Data records:
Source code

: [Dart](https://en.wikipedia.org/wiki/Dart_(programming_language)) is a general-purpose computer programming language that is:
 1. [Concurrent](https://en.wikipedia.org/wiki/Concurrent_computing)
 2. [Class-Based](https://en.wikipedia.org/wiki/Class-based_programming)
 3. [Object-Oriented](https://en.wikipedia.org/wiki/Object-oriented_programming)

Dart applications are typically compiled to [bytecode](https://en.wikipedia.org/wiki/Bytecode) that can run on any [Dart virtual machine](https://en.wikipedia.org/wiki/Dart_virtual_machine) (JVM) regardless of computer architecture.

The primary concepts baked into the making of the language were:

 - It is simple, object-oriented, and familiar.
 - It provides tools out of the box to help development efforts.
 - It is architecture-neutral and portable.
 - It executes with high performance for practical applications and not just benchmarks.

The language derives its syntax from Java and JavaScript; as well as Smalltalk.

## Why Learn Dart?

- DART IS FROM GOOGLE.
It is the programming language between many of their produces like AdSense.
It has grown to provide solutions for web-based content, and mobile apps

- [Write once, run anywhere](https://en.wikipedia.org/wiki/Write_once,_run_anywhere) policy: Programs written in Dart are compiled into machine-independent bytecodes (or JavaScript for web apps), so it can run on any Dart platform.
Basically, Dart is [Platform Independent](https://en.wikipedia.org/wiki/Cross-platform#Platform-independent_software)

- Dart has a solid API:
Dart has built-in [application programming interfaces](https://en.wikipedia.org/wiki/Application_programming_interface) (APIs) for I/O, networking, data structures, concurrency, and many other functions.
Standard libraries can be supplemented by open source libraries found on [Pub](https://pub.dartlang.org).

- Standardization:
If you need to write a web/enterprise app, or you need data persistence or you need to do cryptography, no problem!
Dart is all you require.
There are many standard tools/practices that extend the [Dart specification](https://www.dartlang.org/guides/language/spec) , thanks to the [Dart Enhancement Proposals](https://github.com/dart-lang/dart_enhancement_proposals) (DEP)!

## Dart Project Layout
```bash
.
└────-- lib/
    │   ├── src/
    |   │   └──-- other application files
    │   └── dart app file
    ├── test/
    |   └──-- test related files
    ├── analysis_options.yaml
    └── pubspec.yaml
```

**What the task requires**
Retype the entries in full. Keep every line identical.

**Your response**
Source code

: [Dart](https://en.wikipedia.org/wiki/Dart_(programming_language)) is a general-purpose computer programming language that is:
 1. [Concurrent](https://en.wikipedia.org/wiki/Concurrent_computing)
 2. [Class-Based](https://en.wikipedia.org/wiki/Class-based_programming)
 3. [Object-Oriented](https://en.wikipedia.org/wiki/Object-oriented_programming)

Dart applications are typically compiled to [bytecode](https://en.wikipedia.org/wiki/Bytecode) that can run on any [Dart virtual machine](https://en.wikipedia.org/wiki/Dart_virtual_machine) (JVM) regardless of computer architecture.

The primary concepts baked into the making of the language were:

 - It is simple, object-oriented, and familiar.
 - It provides tools out of the box to help development efforts.
 - It is architecture-neutral and portable.
 - It executes with high performance for practical applications and not just benchmarks.

The language derives its syntax from Java and JavaScript; as well as Smalltalk.

## Why Learn Dart?

- DART IS FROM GOOGLE.
It is the programming language between many of their produces like AdSense.
It has grown to provide solutions for web-based content, and mobile apps

- [Write once, run anywhere](https://en.wikipedia.org/wiki/Write_once,_run_anywhere) policy: Programs written in Dart are compiled into machine-independent bytecodes (or JavaScript for web apps), so it can run on any Dart platform.
Basically, Dart is [Platform Independent](https://en.wikipedia.org/wiki/Cross-platform#Platform-independent_software)

- Dart has a solid API:
Dart has built-in [application programming interfaces](https://en.wikipedia.org/wiki/Application_programming_interface) (APIs) for I/O, networking, data structures, concurrency, and many other functions.
Standard libraries can be supplemented by open source libraries found on [Pub](https://pub.dartlang.org).

- Standardization:
If you need to write a web/enterprise app, or you need data persistence or you need to do cryptography, no problem!
Dart is all you require.
There are many standard tools/practices that extend the [Dart specification](https://www.dartlang.org/guides/language/spec) , thanks to the [Dart Enhancement Proposals](https://github.com/dart-lang/dart_enhancement_proposals) (DEP)!

## Dart Project Layout
```bash
.
└────-- lib/
    │   ├── src/
    |   │   └──-- other application files
    │   └── dart app file
    ├── test/
    |   └──-- test related files
    ├── analysis_options.yaml
    └── pubspec.yaml
```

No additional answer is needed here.